#### Required action:
Up to and including the line that contains "array < bigint", return every line from the start of the data, unchanged.

Records to use section start

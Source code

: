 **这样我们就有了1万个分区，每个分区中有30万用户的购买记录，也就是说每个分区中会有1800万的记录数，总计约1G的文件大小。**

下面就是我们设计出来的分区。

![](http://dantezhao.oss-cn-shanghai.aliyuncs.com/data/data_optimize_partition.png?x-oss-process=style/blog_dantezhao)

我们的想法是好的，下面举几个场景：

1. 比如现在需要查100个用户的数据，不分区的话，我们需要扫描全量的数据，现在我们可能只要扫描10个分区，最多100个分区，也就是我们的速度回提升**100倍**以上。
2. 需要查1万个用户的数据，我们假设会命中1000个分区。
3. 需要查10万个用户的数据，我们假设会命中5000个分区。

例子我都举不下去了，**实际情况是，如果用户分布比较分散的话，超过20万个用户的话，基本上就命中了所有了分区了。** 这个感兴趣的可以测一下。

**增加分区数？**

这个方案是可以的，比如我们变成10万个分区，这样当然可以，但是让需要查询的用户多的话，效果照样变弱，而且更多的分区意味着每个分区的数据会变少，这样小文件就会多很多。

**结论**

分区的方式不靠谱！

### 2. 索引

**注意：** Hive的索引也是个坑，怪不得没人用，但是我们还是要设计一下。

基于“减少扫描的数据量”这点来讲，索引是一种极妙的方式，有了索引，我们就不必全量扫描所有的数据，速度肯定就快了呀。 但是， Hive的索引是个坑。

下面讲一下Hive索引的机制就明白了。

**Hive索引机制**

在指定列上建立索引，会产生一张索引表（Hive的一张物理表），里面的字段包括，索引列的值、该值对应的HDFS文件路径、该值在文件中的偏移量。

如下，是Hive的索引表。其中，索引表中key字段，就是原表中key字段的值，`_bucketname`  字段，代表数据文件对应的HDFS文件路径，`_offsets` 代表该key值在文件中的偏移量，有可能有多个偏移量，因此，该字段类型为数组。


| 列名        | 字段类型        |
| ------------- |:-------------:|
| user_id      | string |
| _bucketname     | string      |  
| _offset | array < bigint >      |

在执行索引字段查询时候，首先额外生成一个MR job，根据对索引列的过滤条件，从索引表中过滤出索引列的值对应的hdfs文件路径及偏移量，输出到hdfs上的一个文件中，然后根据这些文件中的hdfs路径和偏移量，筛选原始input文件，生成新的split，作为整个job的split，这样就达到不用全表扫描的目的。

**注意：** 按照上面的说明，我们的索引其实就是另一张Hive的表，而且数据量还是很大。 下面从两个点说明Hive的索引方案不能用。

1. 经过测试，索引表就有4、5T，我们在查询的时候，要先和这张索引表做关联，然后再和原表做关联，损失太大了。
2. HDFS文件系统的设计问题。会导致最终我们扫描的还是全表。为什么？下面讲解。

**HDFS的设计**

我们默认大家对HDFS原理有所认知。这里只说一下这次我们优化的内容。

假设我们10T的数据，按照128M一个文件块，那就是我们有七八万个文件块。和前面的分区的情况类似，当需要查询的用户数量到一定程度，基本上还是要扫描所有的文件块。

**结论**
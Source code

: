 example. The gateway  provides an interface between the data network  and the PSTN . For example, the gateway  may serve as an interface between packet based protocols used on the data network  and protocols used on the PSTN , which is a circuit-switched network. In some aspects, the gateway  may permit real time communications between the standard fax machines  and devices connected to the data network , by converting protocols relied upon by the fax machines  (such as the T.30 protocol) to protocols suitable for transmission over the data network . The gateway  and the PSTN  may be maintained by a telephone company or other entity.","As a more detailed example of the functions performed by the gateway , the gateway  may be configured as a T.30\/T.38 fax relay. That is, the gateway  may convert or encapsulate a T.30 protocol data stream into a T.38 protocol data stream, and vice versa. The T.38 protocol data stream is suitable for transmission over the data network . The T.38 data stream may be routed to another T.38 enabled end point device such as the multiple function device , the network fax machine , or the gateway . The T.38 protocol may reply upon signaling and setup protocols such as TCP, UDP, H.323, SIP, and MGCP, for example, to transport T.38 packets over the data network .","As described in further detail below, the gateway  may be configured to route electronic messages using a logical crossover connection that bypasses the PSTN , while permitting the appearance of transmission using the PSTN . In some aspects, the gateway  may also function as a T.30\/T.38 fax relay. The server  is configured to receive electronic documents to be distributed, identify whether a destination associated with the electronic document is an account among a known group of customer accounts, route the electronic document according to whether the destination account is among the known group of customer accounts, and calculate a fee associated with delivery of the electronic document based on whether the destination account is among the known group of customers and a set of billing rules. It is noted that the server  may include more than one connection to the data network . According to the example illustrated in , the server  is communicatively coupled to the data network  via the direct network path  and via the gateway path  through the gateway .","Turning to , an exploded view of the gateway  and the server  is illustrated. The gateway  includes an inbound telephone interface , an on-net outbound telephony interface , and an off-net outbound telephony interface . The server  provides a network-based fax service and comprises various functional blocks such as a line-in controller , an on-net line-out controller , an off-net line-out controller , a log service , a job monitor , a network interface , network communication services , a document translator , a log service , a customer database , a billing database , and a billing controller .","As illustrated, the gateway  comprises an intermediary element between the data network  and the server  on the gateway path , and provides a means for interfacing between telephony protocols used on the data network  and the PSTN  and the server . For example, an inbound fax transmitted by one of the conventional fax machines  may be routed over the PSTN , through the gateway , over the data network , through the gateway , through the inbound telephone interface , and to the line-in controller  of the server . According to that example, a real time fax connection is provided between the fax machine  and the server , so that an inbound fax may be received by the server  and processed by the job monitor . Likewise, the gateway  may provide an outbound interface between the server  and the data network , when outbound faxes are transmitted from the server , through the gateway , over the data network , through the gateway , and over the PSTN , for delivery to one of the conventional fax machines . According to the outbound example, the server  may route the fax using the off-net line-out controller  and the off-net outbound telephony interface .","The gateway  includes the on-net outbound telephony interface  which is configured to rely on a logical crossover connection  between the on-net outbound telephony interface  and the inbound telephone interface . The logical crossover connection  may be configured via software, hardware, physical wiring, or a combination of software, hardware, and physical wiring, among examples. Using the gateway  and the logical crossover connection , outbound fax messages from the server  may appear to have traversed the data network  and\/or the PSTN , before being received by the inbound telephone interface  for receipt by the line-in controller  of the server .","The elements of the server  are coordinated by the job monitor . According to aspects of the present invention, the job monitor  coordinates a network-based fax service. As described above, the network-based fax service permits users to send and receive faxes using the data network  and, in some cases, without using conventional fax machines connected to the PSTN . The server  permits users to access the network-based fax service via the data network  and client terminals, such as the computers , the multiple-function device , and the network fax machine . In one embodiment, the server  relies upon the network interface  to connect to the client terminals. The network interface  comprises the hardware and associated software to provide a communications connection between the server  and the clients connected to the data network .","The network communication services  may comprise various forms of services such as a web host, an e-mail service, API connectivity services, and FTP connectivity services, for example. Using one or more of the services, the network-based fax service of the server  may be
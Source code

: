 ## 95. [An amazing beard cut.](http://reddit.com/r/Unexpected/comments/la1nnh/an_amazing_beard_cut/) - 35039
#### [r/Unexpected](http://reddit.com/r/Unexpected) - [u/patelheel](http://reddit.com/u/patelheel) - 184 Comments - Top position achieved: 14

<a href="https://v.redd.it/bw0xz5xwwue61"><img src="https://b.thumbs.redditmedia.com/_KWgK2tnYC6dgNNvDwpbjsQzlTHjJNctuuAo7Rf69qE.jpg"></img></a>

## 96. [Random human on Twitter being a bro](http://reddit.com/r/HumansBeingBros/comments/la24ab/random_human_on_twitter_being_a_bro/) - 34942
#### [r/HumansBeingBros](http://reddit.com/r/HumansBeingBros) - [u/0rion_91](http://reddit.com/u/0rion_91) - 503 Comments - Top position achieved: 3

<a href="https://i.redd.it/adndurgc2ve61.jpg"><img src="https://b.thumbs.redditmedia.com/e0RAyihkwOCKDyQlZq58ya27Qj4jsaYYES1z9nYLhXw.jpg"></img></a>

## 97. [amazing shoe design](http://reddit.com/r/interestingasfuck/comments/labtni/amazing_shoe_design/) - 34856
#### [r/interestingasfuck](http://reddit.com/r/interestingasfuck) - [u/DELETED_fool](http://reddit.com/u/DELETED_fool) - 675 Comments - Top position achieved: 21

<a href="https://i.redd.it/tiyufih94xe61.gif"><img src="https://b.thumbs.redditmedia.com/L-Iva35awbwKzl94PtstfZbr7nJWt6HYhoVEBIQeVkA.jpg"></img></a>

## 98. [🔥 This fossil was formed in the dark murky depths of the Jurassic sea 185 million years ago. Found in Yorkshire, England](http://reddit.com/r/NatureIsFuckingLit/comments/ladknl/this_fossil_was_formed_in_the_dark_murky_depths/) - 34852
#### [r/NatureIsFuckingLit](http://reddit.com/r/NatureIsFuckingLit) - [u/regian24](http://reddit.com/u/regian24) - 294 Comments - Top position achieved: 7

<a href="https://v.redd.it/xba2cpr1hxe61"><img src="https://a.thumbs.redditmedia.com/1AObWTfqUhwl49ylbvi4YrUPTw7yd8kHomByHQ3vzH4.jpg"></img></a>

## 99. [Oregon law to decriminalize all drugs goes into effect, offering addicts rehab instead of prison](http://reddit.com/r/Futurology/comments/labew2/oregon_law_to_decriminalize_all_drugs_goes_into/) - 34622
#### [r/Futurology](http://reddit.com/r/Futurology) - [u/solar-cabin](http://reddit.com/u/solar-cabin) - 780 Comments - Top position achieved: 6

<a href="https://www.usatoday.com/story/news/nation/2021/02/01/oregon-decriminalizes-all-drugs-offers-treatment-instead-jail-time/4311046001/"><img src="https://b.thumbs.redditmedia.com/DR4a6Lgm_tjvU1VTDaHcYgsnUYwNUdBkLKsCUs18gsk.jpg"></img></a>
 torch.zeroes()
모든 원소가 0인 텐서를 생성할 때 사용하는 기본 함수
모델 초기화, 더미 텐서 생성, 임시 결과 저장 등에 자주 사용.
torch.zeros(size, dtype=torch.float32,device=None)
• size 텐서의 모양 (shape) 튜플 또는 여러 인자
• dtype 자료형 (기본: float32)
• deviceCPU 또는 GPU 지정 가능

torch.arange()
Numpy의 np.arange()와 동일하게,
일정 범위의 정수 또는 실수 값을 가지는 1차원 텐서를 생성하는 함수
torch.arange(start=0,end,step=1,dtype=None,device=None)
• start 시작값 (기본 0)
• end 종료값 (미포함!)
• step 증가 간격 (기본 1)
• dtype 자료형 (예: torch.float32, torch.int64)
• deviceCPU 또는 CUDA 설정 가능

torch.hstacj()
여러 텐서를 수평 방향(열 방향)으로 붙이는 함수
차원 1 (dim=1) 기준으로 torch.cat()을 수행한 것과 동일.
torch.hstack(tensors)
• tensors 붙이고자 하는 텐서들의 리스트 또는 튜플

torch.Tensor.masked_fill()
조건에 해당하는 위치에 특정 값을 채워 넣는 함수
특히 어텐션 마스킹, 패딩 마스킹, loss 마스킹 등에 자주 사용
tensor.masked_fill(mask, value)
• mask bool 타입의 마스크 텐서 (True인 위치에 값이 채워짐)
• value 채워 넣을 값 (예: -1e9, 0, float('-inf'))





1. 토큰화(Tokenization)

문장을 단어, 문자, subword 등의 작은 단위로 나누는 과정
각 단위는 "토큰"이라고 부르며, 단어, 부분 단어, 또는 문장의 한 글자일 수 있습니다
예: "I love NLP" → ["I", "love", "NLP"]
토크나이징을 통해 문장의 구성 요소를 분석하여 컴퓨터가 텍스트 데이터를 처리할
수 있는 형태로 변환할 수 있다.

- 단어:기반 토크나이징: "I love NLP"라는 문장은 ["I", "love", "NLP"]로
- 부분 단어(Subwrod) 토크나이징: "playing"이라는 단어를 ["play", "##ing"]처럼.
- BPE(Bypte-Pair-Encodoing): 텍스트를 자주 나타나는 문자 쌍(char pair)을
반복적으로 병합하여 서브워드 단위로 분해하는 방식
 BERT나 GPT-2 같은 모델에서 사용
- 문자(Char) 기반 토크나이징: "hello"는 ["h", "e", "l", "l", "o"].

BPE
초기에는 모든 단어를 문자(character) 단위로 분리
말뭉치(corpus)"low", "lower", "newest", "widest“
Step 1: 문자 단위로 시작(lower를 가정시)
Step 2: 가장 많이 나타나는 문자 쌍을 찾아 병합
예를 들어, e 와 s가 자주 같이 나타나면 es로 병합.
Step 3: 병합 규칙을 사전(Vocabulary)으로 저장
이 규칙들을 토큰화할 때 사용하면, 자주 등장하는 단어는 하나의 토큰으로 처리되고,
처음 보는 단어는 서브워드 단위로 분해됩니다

Records to use section end

#### Written answer:
Source code

: **这样我们就有了1万个分区，每个分区中有30万用户的购买记录，也就是说每个分区中会有1800万的记录数，总计约1G的文件大小。**

下面就是我们设计出来的分区。

![](http://dantezhao.oss-cn-shanghai.aliyuncs.com/data/data_optimize_partition.png?x-oss-process=style/blog_dantezhao)

我们的想法是好的，下面举几个场景：

1. 比如现在需要查100个用户的数据，不分区的话，我们需要扫描全量的数据，现在我们可能只要扫描10个分区，最多100个分区，也就是我们的速度回提升**100倍**以上。
2. 需要查1万个用户的数据，我们假设会命中1000个分区。
3. 需要查10万个用户的数据，我们假设会命中5000个分区。

例子我都举不下去了，**实际情况是，如果用户分布比较分散的话，超过20万个用户的话，基本上就命中了所有了分区了。** 这个感兴趣的可以测一下。

**增加分区数？**

这个方案是可以的，比如我们变成10万个分区，这样当然可以，但是让需要查询的用户多的话，效果照样变弱，而且更多的分区意味着每个分区的数据会变少，这样小文件就会多很多。

**结论**

分区的方式不靠谱！

### 2. 索引

**注意：** Hive的索引也是个坑，怪不得没人用，但是我们还是要设计一下。

基于“减少扫描的数据量”这点来讲，索引是一种极妙的方式，有了索引，我们就不必全量扫描所有的数据，速度肯定就快了呀。 但是， Hive的索引是个坑。

下面讲一下Hive索引的机制就明白了。

**Hive索引机制**

在指定列上建立索引，会产生一张索引表（Hive的一张物理表），里面的字段包括，索引列的值、该值对应的HDFS文件路径、该值在文件中的偏移量。

如下，是Hive的索引表。其中，索引表中key字段，就是原表中key字段的值，`_bucketname`  字段，代表数据文件对应的HDFS文件路径，`_offsets` 代表该key值在文件中的偏移量，有可能有多个偏移量，因此，该字段类型为数组。


| 列名        | 字段类型        |
| ------------- |:-------------:|
| user_id      | string |
| _bucketname     | string      |  
| _offset | array < bigint >      |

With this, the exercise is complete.